Before copying, remove every picture, and then repeat all entries below precisely as written.

[[ SUPPLIED MATERIAL open ]]

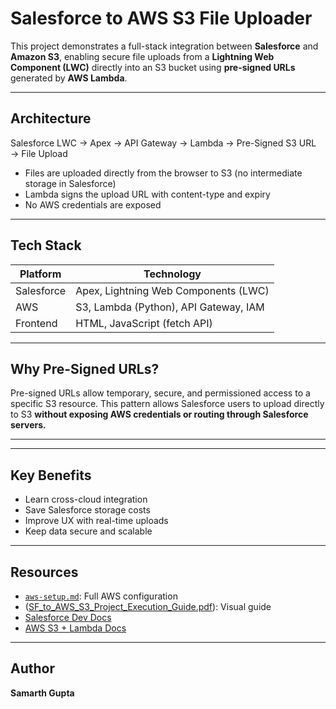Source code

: # Salesforce to AWS S3 File Uploader

This project demonstrates a full-stack integration between **Salesforce** and **Amazon S3**, enabling secure file uploads from a **Lightning Web Component (LWC)** directly into an S3 bucket using **pre-signed URLs** generated by **AWS Lambda**.

---

## Architecture
Salesforce LWC → Apex → API Gateway → Lambda → Pre-Signed S3 URL → File Upload



-  Files are uploaded directly from the browser to S3 (no intermediate storage in Salesforce)
-  Lambda signs the upload URL with content-type and expiry
-  No AWS credentials are exposed

---

## Tech Stack

| Platform     | Technology                           |
|--------------|---------------------------------------|
| Salesforce   | Apex, Lightning Web Components (LWC) |
| AWS          | S3, Lambda (Python), API Gateway, IAM|
| Frontend     | HTML, JavaScript (fetch API)         |

---

## Why Pre-Signed URLs?

Pre-signed URLs allow temporary, secure, and permissioned access to a specific S3 resource. This pattern allows Salesforce users to upload directly to S3 **without exposing AWS credentials or routing through Salesforce servers.**

---
---

## Key Benefits

-  Learn cross-cloud integration
-  Save Salesforce storage costs
-  Improve UX with real-time uploads
-  Keep data secure and scalable

---

##  Resources

- [`aws-setup.md`](aws-setup.md): Full AWS configuration
- ([SF_to_AWS_S3_Project_Execution_Guide.pdf](https://github.com/samarthg55/salesforce-aws-s3-file-uploader?tab=readme-ov-file#:~:text=Salesforce_AWS_S3_Uploader_Guide.pdf)): Visual guide
- [Salesforce Dev Docs](https://developer.salesforce.com/)
- [AWS S3 + Lambda Docs](https://docs.aws.amazon.com/)

---

## Author
**Samarth Gupta**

[[ SUPPLIED MATERIAL closed ]]

TASK RESPONSE
Source code

: # Salesforce to AWS S3 File Uploader

This project demonstrates a full-stack integration between **Salesforce** and **Amazon S3**, enabling secure file uploads from a **Lightning Web Component (LWC)** directly into an S3 bucket using **pre-signed URLs** generated by **AWS Lambda**.

---

## Architecture
Salesforce LWC → Apex → API Gateway → Lambda → Pre-Signed S3 URL → File Upload



-  Files are uploaded directly from the browser to S3 (no intermediate storage in Salesforce)
-  Lambda signs the upload URL with content-type and expiry
-  No AWS credentials are exposed

---

## Tech Stack

| Platform     | Technology                           |
|--------------|---------------------------------------|
| Salesforce   | Apex, Lightning Web Components (LWC) |
| AWS          | S3, Lambda (Python), API Gateway, IAM|
| Frontend     | HTML, JavaScript (fetch API)         |

---

## Why Pre-Signed URLs?

Pre-signed URLs allow temporary, secure, and permissioned access to a specific S3 resource. This pattern allows Salesforce users to upload directly to S3 **without exposing AWS credentials or routing through Salesforce servers.**

---
---

## Key Benefits

-  Learn cross-cloud integration
-  Save Salesforce storage costs
-  Improve UX with real-time uploads
-  Keep data secure and scalable

---

##  Resources

- [`aws-setup.md`](aws-setup.md): Full AWS configuration
- ([SF_to_AWS_S3_Project_Execution_Guide.pdf](https://github.com/samarthg55/salesforce-aws-s3-file-uploader?tab=readme-ov-file#:~:text=Salesforce_AWS_S3_Uploader_Guide.pdf)): Visual guide
- [Salesforce Dev Docs](https://developer.salesforce.com/)
- [AWS S3 + Lambda Docs](https://docs.aws.amazon.com/)

---

## Author
**Samarth Gupta**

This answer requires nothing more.